Wherein, The actual energy consumption of the ith time window; the predicted energy consumption of the ith time window is calculated under the parameter set theta; n is the total number of time windows; representing the expected value of the mean square error at different parameters θ; the method comprises the steps of obtaining an optimal parameter set which is obtained through Bayesian model iterative search and enables the mean square error to be minimum; A channel after recalibration; The method is a Squeeze compression function and is used for carrying out global information compression on input features; is an input feature channel; activating a function for Sigmoid for limiting the value of the feature vector to between 0 and 1; And (3) with The weight matrix is a weight matrix of the full connection layer and is used for performing dimension reduction and dimension increase operation on the input feature vector; activating the function for the ReLU.

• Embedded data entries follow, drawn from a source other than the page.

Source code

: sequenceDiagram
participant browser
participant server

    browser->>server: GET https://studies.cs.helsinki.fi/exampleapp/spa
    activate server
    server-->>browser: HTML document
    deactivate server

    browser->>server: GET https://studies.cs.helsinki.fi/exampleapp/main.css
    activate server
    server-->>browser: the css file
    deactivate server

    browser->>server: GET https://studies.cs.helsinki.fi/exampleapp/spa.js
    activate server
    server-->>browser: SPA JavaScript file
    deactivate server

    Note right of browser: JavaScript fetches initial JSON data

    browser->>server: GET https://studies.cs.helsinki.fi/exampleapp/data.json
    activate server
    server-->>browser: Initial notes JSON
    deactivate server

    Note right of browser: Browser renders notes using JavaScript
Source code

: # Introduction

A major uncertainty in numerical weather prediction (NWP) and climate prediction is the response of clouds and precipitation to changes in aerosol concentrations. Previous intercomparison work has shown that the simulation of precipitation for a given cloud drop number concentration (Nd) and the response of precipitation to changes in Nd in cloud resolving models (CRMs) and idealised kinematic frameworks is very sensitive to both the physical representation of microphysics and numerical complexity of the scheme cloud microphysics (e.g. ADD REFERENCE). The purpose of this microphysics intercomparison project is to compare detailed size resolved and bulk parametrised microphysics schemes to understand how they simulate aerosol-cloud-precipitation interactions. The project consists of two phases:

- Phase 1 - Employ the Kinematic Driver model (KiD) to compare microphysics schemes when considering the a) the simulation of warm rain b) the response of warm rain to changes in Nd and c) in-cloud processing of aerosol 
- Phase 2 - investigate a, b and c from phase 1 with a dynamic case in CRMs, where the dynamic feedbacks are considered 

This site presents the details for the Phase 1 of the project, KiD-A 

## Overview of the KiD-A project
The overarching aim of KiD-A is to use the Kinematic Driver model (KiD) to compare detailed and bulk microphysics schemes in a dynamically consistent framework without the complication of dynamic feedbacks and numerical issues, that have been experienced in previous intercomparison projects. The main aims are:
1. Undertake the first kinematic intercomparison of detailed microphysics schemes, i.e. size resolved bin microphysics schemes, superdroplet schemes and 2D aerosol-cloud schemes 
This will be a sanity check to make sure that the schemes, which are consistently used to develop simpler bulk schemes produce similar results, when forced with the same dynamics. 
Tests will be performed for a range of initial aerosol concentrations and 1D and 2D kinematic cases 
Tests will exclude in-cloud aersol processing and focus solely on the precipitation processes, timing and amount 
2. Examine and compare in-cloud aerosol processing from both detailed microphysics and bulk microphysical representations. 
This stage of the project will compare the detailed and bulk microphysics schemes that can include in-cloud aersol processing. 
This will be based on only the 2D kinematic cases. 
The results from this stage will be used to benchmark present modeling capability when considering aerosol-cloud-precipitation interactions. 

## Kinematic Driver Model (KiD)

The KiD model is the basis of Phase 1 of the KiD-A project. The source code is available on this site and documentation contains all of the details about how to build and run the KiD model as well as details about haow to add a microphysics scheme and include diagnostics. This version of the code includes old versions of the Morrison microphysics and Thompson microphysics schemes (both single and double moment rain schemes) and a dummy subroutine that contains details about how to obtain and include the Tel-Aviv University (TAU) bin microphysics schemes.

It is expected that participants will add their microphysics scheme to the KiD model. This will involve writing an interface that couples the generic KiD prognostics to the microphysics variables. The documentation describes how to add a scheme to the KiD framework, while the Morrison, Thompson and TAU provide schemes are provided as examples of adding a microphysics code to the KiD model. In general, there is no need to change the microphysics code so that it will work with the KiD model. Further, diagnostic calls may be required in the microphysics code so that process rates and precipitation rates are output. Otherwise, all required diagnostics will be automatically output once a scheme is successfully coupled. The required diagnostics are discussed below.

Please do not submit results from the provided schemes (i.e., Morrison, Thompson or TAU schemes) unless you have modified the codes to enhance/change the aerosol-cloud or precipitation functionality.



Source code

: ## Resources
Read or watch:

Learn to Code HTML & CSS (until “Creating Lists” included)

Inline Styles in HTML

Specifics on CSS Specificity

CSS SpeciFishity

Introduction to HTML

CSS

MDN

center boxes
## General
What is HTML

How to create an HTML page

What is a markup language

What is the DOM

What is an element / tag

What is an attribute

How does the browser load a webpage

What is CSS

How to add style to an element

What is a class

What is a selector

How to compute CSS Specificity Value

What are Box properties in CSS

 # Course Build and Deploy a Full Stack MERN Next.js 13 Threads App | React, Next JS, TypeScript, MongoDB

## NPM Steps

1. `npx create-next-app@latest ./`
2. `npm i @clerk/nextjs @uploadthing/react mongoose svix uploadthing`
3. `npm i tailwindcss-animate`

(24) Introducing a genetic algorithm to optimize super parameters, setting parameters such as population size, mutation rate, crossover rate and the like of the genetic algorithm, encoding learning rate, LSTM hidden state dimension, LSTM layer number and reduction ratio of SE layer into individual genes, defining a fitness function, and optimizing a minimized prediction mean square error loss function MSE as an objective function. And executing genetic algorithm iteration, and selecting an individual with highest fitness as an optimal super-parameter configuration.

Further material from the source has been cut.